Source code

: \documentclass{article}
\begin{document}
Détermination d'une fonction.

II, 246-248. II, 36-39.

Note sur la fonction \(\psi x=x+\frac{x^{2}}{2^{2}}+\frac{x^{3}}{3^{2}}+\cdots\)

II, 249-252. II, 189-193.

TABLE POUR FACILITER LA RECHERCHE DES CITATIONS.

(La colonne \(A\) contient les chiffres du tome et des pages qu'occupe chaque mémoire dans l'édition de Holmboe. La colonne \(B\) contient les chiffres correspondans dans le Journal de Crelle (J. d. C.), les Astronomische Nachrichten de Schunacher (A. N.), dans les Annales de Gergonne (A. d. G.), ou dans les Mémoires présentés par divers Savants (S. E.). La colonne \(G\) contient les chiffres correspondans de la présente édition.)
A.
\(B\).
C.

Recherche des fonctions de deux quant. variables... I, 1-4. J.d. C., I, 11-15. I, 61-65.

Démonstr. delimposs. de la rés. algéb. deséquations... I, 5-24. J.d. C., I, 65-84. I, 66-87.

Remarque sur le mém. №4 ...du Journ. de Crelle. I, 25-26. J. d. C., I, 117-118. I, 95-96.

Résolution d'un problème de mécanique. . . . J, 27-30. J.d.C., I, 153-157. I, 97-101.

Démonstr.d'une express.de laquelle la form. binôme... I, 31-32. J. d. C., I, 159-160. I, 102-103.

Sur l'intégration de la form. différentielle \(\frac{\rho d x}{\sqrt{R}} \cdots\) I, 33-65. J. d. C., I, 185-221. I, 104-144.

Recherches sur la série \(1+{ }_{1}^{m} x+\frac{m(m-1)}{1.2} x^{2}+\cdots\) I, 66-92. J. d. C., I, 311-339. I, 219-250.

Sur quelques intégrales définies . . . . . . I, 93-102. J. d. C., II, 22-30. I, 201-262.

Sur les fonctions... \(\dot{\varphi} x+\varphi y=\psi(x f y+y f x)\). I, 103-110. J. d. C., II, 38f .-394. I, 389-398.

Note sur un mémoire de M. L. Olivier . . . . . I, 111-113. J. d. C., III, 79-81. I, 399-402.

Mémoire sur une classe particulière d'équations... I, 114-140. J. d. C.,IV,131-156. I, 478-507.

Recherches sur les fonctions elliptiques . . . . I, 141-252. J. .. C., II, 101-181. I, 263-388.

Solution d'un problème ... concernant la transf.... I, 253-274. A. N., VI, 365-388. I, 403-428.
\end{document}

##########

Task goal:
The answer must be every record above, repeated exactly as written.

Task output:
Source code

: \documentclass{article}
\begin{document}
Détermination d'une fonction.

II, 246-248. II, 36-39.

Note sur la fonction \(\psi x=x+\frac{x^{2}}{2^{2}}+\frac{x^{3}}{3^{2}}+\cdots\)

II, 249-252. II, 189-193.

TABLE POUR FACILITER LA RECHERCHE DES CITATIONS.

(La colonne \(A\) contient les chiffres du tome et des pages qu'occupe chaque mémoire dans l'édition de Holmboe. La colonne \(B\) contient les chiffres correspondans dans le Journal de Crelle (J. d. C.), les Astronomische Nachrichten de Schunacher (A. N.), dans les Annales de Gergonne (A. d. G.), ou dans les Mémoires présentés par divers Savants (S. E.). La colonne \(G\) contient les chiffres correspondans de la présente édition.)
A.
\(B\).
C.

Recherche des fonctions de deux quant. variables... I, 1-4. J.d. C., I, 11-15. I, 61-65.

Démonstr. delimposs. de la rés. algéb. deséquations... I, 5-24. J.d. C., I, 65-84. I, 66-87.

Remarque sur le mém. №4 ...du Journ. de Crelle. I, 25-26. J. d. C., I, 117-118. I, 95-96.

Résolution d'un problème de mécanique. . . . J, 27-30. J.d.C., I, 153-157. I, 97-101.

Démonstr.d'une express.de laquelle la form. binôme... I, 31-32. J. d. C., I, 159-160. I, 102-103.

Sur l'intégration de la form. différentielle \(\frac{\rho d x}{\sqrt{R}} \cdots\) I, 33-65. J. d. C., I, 185-221. I, 104-144.

Recherches sur la série \(1+{ }_{1}^{m} x+\frac{m(m-1)}{1.2} x^{2}+\cdots\) I, 66-92. J. d. C., I, 311-339. I, 219-250.

Sur quelques intégrales définies . . . . . . I, 93-102. J. d. C., II, 22-30. I, 201-262.

Sur les fonctions... \(\dot{\varphi} x+\varphi y=\psi(x f y+y f x)\). I, 103-110. J. d. C., II, 38f .-394. I, 389-398.

Note sur un mémoire de M. L. Olivier . . . . . I, 111-113. J. d. C., III, 79-81. I, 399-402.

Mémoire sur une classe particulière d'équations... I, 114-140. J. d. C.,IV,131-156. I, 478-507.

Recherches sur les fonctions elliptiques . . . . I, 141-252. J. .. C., II, 101-181. I, 263-388.

Solution d'un problème ... concernant la transf.... I, 253-274. A. N., VI, 365-388. I, 403-428.
\end{document}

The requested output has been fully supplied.